Saved entries:
━━━━━━━━━━
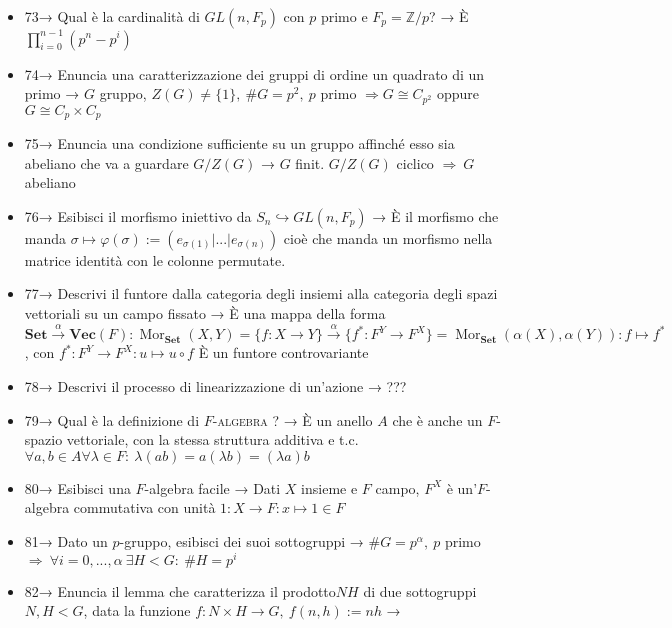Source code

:\documentclass[A4,12pt]{article}
\newcommand{\Z}{\mathbb{Z}}
\newcommand{\then}{\Rightarrow}
\newcommand{\psy}{$ p $-sylow }
\begin{document}
\begin{itemize}[noitemsep]
\begin{enumerate}
			\item trovo una classe di gruppi con un \psy banale, cioè $ GL(n,{F}_p) $, $ p $ primo e $ F_p=\Z/p $
			\item esibisco un morfismo iniettivo in $GL(n,{F}_p) $ per un qualsiasi gruppo finito
		\end{enumerate}
		\item 73→ Qual è la cardinalità di $ GL(n,F_p) $ con $ p  $ primo e $ F_p=\Z/p $? → È $ \prod_{i = 0}^{n-1}(p^n-p^i) $
		\item 74→ Enuncia una caratterizzazione dei gruppi di ordine un quadrato di un primo → $ G $ gruppo, $ Z(G)\neq \{1\},\ \# G = p^2,\ p$ primo $ \then G\cong C_{p^2} $ oppure $ G\cong C_p\times C_p $
		\item 75→ Enuncia una condizione sufficiente su un gruppo affinché esso sia abeliano che va a guardare $ G/Z(G) $ → $ G $ finit. $ G/Z(G) $ ciclico $ \then\ G $ abeliano
		\item 76→ Esibisci il morfismo iniettivo da $ S_n\hookrightarrow GL(n,F_p) $ → È il morfismo che manda $ \sigma \mapsto \varphi(\sigma):= (e_{\sigma(1)}|...|e_{\sigma(n)}) $ cioè che manda un morfismo nella matrice identità con le colonne permutate.
		\item 77→ Descrivi il funtore dalla categoria degli insiemi alla categoria degli spazi vettoriali su un campo fissato → È una mappa della forma $ \mathbf{Set}\overset{\alpha}{\to} \mathbf{Vec}(F): \operatorname{Mor}_{\mathbf{Set}}(X,Y) = \{f:X\to Y\}\overset{\alpha}{\to}\{f^*:F^Y\to F^X\} = \operatorname{Mor}_{\mathbf{Set}}(\alpha(X),\alpha(Y)):f\mapsto f^* $, con $ f^*:F^Y\to F^X: u\mapsto u\circ f $ È un funtore controvariante
		\item 78→ Descrivi il processo di linearizzazione di un'azione → ???
		\item 79→ Qual è la definizione di $ F $-\textsc{algebra} ? → È un anello $ A $ che è anche un $ F $-spazio vettoriale, con la stessa struttura additiva e t.c. $ \forall a,b \in A\forall \lambda \in F:\ \lambda(ab) = a(\lambda b) = (\lambda a )b $
		\item 80→ Esibisci una $ F $-algebra facile → Dati $ X $ insieme e $ F $ campo, $ F^X $ è un'$ F $-algebra commutativa con unità $ 1:X\to F:x\mapsto 1\in F $
		\item 81→ Dato un $ p$-gruppo, esibisci dei suoi sottogruppi → $ \# G = p^\alpha,\ p $ primo $ \then\ \forall i = 0,...,\alpha\ \exists H<G:\ \# H = p^i $
		\item 82→ Enuncia il lemma che caratterizza il prodotto$ NH $ di due sottogruppi $ N,H<G $, data la funzione $ f:N\times H\to G,\ f(n,h):= nh $ → \begin{enumerate}[noitemsep]

\end{enumerate}
\end{itemize}
\end{document}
━━━━━━━━━━
■ YOUR TASK: In the records above, locate each line with the word "cioè". Copy all such lines.

■ PROBLEM SOLUTION:
			\item trovo una classe di gruppi con un \psy banale, cioè $ GL(n,{F}_p) $, $ p $ primo e $ F_p=\Z/p $
		\item 76→ Esibisci il morfismo iniettivo da $ S_n\hookrightarrow GL(n,F_p) $ → È il morfismo che manda $ \sigma \mapsto \varphi(\sigma):= (e_{\sigma(1)}|...|e_{\sigma(n)}) $ cioè che manda un morfismo nella matrice identità con le colonne permutate.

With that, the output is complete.